### Records provided

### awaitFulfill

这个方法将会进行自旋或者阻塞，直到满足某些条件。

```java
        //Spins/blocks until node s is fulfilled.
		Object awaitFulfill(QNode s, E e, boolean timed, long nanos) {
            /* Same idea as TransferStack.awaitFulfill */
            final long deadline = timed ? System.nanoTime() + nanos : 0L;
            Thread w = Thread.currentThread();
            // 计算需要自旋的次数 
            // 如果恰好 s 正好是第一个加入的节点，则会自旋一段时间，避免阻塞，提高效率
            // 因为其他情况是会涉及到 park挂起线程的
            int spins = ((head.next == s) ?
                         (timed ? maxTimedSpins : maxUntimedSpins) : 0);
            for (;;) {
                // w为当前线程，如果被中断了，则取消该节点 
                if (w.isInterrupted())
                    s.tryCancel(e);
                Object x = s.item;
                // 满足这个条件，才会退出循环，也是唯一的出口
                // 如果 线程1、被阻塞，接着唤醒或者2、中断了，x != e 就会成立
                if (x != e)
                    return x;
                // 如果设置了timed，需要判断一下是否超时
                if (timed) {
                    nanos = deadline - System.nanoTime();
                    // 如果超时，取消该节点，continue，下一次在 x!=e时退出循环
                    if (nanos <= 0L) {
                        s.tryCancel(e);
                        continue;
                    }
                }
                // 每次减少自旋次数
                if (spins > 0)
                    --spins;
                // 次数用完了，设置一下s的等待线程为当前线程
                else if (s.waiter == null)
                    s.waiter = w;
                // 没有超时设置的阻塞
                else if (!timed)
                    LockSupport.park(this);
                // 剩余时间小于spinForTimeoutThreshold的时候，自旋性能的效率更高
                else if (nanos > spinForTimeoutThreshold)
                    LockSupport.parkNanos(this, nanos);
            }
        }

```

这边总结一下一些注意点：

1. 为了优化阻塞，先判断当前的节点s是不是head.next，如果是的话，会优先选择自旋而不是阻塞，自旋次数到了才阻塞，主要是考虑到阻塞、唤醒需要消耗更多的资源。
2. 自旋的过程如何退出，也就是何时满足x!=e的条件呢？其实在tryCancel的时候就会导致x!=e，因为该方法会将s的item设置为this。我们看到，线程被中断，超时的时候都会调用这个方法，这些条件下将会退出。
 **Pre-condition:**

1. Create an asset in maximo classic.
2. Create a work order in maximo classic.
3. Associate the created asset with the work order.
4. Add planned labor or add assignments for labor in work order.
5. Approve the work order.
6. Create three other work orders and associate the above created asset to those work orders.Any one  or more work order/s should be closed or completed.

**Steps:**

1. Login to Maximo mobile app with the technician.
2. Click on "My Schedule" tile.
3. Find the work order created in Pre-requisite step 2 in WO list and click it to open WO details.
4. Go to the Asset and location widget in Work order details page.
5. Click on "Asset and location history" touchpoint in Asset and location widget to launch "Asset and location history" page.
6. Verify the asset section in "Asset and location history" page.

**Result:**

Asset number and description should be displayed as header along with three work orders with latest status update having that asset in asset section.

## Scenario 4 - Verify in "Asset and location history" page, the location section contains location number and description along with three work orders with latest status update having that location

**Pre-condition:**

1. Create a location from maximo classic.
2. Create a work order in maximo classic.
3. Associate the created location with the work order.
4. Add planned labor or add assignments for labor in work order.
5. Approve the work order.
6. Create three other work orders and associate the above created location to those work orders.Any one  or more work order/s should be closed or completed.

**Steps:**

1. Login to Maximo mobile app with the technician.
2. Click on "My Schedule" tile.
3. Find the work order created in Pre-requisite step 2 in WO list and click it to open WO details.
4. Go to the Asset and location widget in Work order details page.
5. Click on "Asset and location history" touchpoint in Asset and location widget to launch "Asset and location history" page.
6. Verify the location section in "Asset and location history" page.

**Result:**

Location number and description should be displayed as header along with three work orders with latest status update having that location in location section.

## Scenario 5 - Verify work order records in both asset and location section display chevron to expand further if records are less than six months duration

######

**What you will do:** Copy out every line of the entries where the string "nanos" shows up.

**Exercise result:**
		Object awaitFulfill(QNode s, E e, boolean timed, long nanos) {
            final long deadline = timed ? System.nanoTime() + nanos : 0L;
                    nanos = deadline - System.nanoTime();
                    if (nanos <= 0L) {
                else if (nanos > spinForTimeoutThreshold)
                    LockSupport.parkNanos(this, nanos);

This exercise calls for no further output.